Mohammad Goudarzi
- wasn’t familar with large scale training, didn’t know pipeline parrelel
- background in distributed computing
- resource management and scheduling
- he might make a lot of sense to do a simple scheduling and optimization paper for heterogenous setup, noisy as well
- Resource
- Has 2 Phds now - but they are at end of PhD
- 1 has one year left
- 1 in early PhD, resource management in transport applications.
- can recruit one PhD.
- But not hired.
- Will have PhD’s next year
- In meantime, it potentially would be him
- Industry PhD (sponsor whole thing)
- 10k from industry partner per year (peanuts)
- data61 would cover remainder
Meeting between Gil and Mohammad on the 14/11:
- Explained the problem domain to him as a dual graph problem, where the level 1 graph is a mesh of connected nodes where each node depicts a computational resource and edges connect them depict network connection. The level 2 graph is directional and acyclic and is derived from the level 1 graph, where level 2 graph is effectively the ML computational graph.
- The problem could be made very complex by characterizing the nodes as gpu, cpu. ram etc. and cyclical nature where big nodes hold multiple layers. Graph edges can be described by latency, bandwidth and those too can be throttled.
- Mohammad understood well the problem domain in that perspective and is keen to initially start working on it himself and later when a student is available to have them participate.
- He asked if Pluralis has an ABN, mentioned CSIRO can be involved and provide compute resources.

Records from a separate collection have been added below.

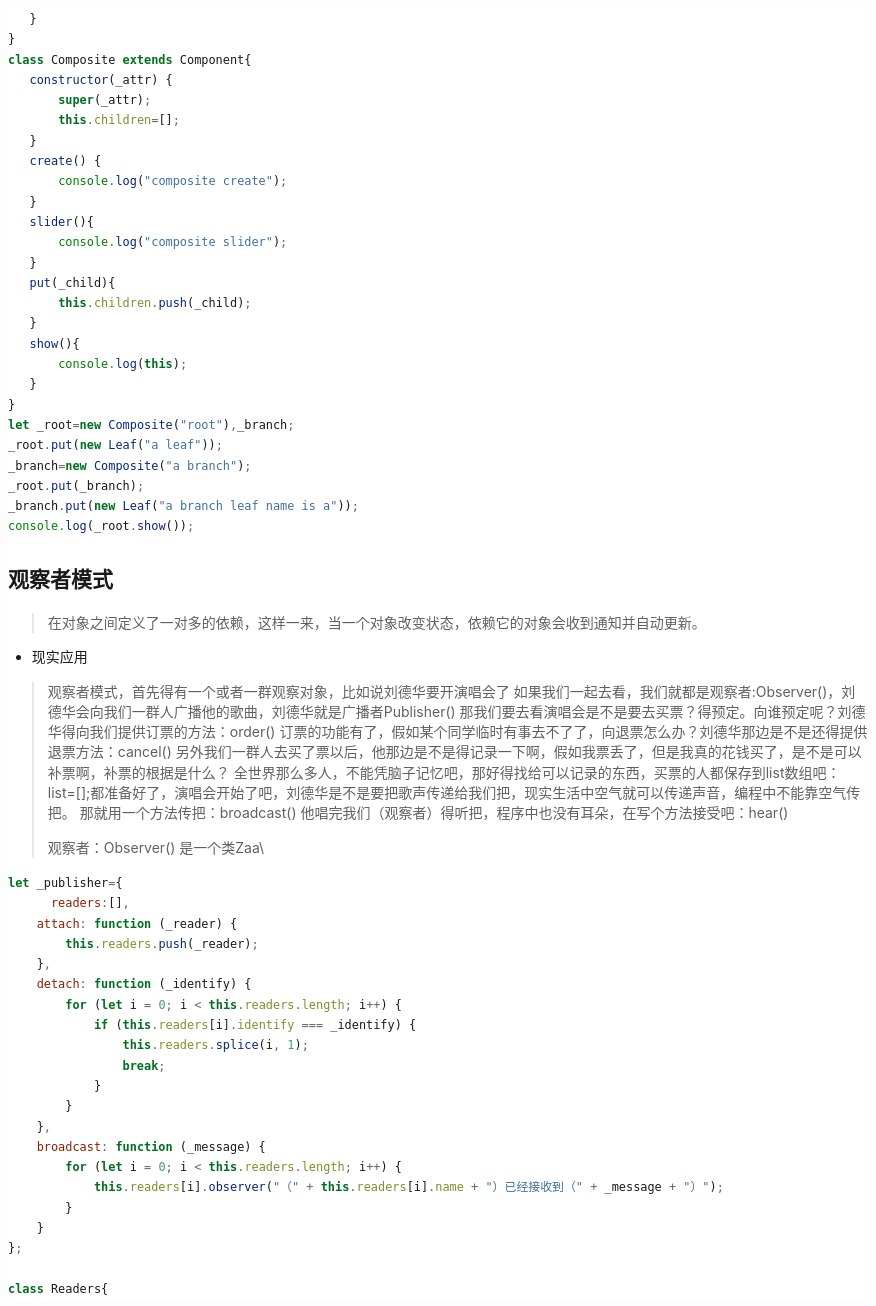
 ```javascript
   }
}
class Composite extends Component{
   constructor(_attr) {
       super(_attr);
       this.children=[];
   }
   create() {
       console.log("composite create");
   }
   slider(){
       console.log("composite slider");
   }
   put(_child){
       this.children.push(_child);
   }
   show(){
       console.log(this);
   }
}
let _root=new Composite("root"),_branch;
_root.put(new Leaf("a leaf"));
_branch=new Composite("a branch");
_root.put(_branch);
_branch.put(new Leaf("a branch leaf name is a"));
console.log(_root.show());
```

## 观察者模式

> 在对象之间定义了一对多的依赖，这样一来，当一个对象改变状态，依赖它的对象会收到通知并自动更新。

- 现实应用

> 观察者模式，首先得有一个或者一群观察对象，比如说刘德华要开演唱会了 如果我们一起去看，我们就都是观察者:Observer()，刘德华会向我们一群人广播他的歌曲，刘德华就是广播者Publisher() 那我们要去看演唱会是不是要去买票？得预定。向谁预定呢？刘德华得向我们提供订票的方法：order() 订票的功能有了，假如某个同学临时有事去不了了，向退票怎么办？刘德华那边是不是还得提供退票方法：cancel() 另外我们一群人去买了票以后，他那边是不是得记录一下啊，假如我票丢了，但是我真的花钱买了，是不是可以补票啊，补票的根据是什么？ 全世界那么多人，不能凭脑子记忆吧，那好得找给可以记录的东西，买票的人都保存到list数组吧：list=[];都准备好了，演唱会开始了吧，刘德华是不是要把歌声传递给我们把，现实生活中空气就可以传递声音，编程中不能靠空气传把。 那就用一个方法传把：broadcast() 他唱完我们（观察者）得听把，程序中也没有耳朵，在写个方法接受吧：hear()
>
> 观察者：Observer()    是一个类Zaa\

```javascript
let _publisher={
      readers:[],
    attach: function (_reader) {
        this.readers.push(_reader);
    },
    detach: function (_identify) {
        for (let i = 0; i < this.readers.length; i++) {
            if (this.readers[i].identify === _identify) {
                this.readers.splice(i, 1);
                break;
            }
        }
    },
    broadcast: function (_message) {
        for (let i = 0; i < this.readers.length; i++) {
            this.readers[i].observer("（" + this.readers[i].name + "）已经接收到（" + _message + "）");
        }
    }
};

class Readers{
``` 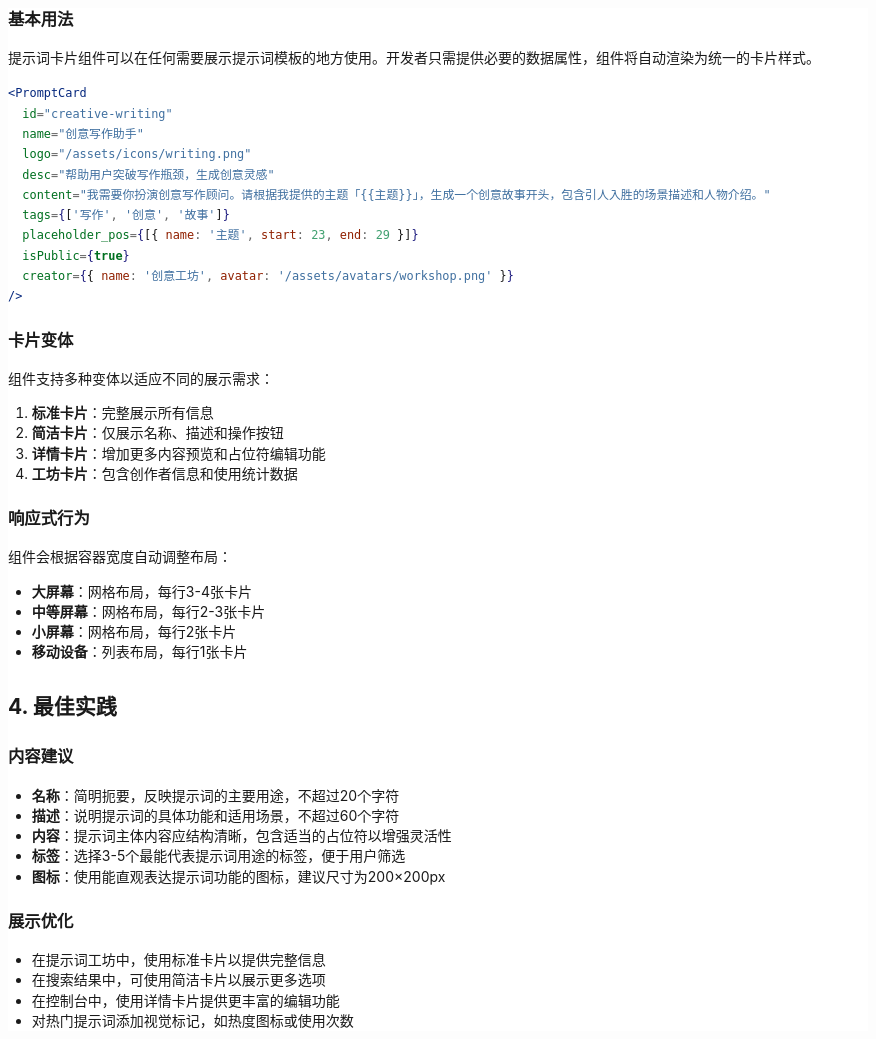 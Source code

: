 ### 基本用法

提示词卡片组件可以在任何需要展示提示词模板的地方使用。开发者只需提供必要的数据属性，组件将自动渲染为统一的卡片样式。

```jsx
<PromptCard
  id="creative-writing"
  name="创意写作助手"
  logo="/assets/icons/writing.png"
  desc="帮助用户突破写作瓶颈，生成创意灵感"
  content="我需要你扮演创意写作顾问。请根据我提供的主题「{{主题}}」，生成一个创意故事开头，包含引人入胜的场景描述和人物介绍。"
  tags={['写作', '创意', '故事']}
  placeholder_pos={[{ name: '主题', start: 23, end: 29 }]}
  isPublic={true}
  creator={{ name: '创意工坊', avatar: '/assets/avatars/workshop.png' }}
/>
```

### 卡片变体

组件支持多种变体以适应不同的展示需求：

1. **标准卡片**：完整展示所有信息
2. **简洁卡片**：仅展示名称、描述和操作按钮
3. **详情卡片**：增加更多内容预览和占位符编辑功能
4. **工坊卡片**：包含创作者信息和使用统计数据

### 响应式行为

组件会根据容器宽度自动调整布局：

- **大屏幕**：网格布局，每行3-4张卡片
- **中等屏幕**：网格布局，每行2-3张卡片
- **小屏幕**：网格布局，每行2张卡片
- **移动设备**：列表布局，每行1张卡片

## 4. 最佳实践

### 内容建议

- **名称**：简明扼要，反映提示词的主要用途，不超过20个字符
- **描述**：说明提示词的具体功能和适用场景，不超过60个字符
- **内容**：提示词主体内容应结构清晰，包含适当的占位符以增强灵活性
- **标签**：选择3-5个最能代表提示词用途的标签，便于用户筛选
- **图标**：使用能直观表达提示词功能的图标，建议尺寸为200×200px

### 展示优化

- 在提示词工坊中，使用标准卡片以提供完整信息
- 在搜索结果中，可使用简洁卡片以展示更多选项
- 在控制台中，使用详情卡片提供更丰富的编辑功能
- 对热门提示词添加视觉标记，如热度图标或使用次数

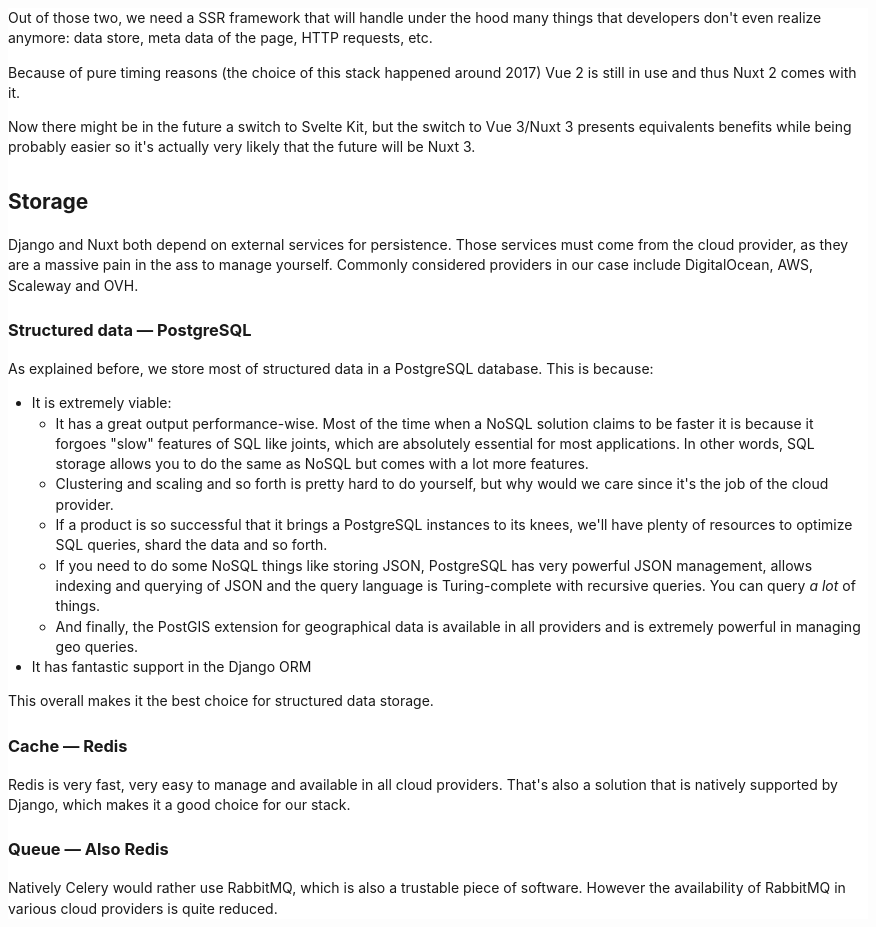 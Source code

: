 Out of those two, we need a SSR framework that will handle under the hood many
things that developers don't even realize anymore: data store, meta data of the
page, HTTP requests, etc.

Because of pure timing reasons (the choice of this stack happened around 2017)
Vue&nbsp;2 is still in use and thus Nuxt&nbsp;2 comes with it.

Now there might be in the future a switch to Svelte Kit, but the switch to
Vue&nbsp;3/Nuxt&nbsp;3 presents equivalents benefits while being probably easier
so it's actually very likely that the future will be Nuxt&nbsp;3.

## Storage

Django and Nuxt both depend on external services for persistence. Those services
must come from the cloud provider, as they are a massive pain in the ass to
manage yourself. Commonly considered providers in our case include DigitalOcean,
AWS, Scaleway and OVH.

### Structured data &mdash; PostgreSQL

As explained before, we store most of structured data in a PostgreSQL database.
This is because:

-   It is extremely viable:
    -   It has a great output performance-wise. Most of the time when a NoSQL
        solution claims to be faster it is because it forgoes "slow" features of
        SQL like joints, which are absolutely essential for most applications.
        In other words, SQL storage allows you to do the same as NoSQL but comes
        with a lot more features.
    -   Clustering and scaling and so forth is pretty hard to do yourself, but
        why would we care since it's the job of the cloud provider.
    -   If a product is so successful that it brings a PostgreSQL instances to
        its knees, we'll have plenty of resources to optimize SQL queries, shard
        the data and so forth.
    -   If you need to do some NoSQL things like storing JSON, PostgreSQL has
        very powerful JSON management, allows indexing and querying of JSON and
        the query language is Turing-complete with recursive queries. You can
        query _a lot_ of things.
    -   And finally, the PostGIS extension for geographical data is available in
        all providers and is extremely powerful in managing geo queries.
-   It has fantastic support in the Django ORM

This overall makes it the best choice for structured data storage.

### Cache &mdash; Redis

Redis is very fast, very easy to manage and available in all cloud providers.
That's also a solution that is natively supported by Django, which makes it a
good choice for our stack.

### Queue &mdash; Also Redis

Natively Celery would rather use RabbitMQ, which is also a trustable piece of
software. However the availability of RabbitMQ in various cloud providers is
quite reduced.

- Follow up would be an in person meeting with Mohammad where we do some whiteboarding to make the problem more concrete.
Follow-up meeting Gil and Mohammad 20/11:
- We discussed in depth on a whiteboard the Decentralized Training of Foundation Models in Heterogeneous Environments, and Swarm. We talked how both are related to what Pluralis are doing and how the Pluralis end-system might look like if Swarm was extended with some paradigms from the other paper.
- Mohammod offered several ways which the collaboration with him can continue with different levels of PhD funding: (where we co-supervise in all cases)
- Partnership with him and CSIRO where Pluralis funds 12k a year for a PhD student and CSIRO the rest. Under this term the IP of work done is shared between Pluralis and CSIRO
- Mohammad mentioned we can have negotiation directly with CSIRO to try and relax this condition.
- Pluralis fully funds a PhD to work under Mohammad.
- Mohammad very enthusiastic about what Pluralis is doing. Happy to keep discussing with me without any formal agreement. Few points to check with Alex:
- Do we need some NDA agreement with Mohammad? (On our side) We are going into very technical details in our conversations. He said he’ll be happy to sign.
- From his end and monash, Mohammad said he is ok to keep engaging with us without anything formal because he is very interested in the topic.
- Mohammad did mention he plans to write a grant proposal for decentralized inference, and there will be overlap with what we are doing.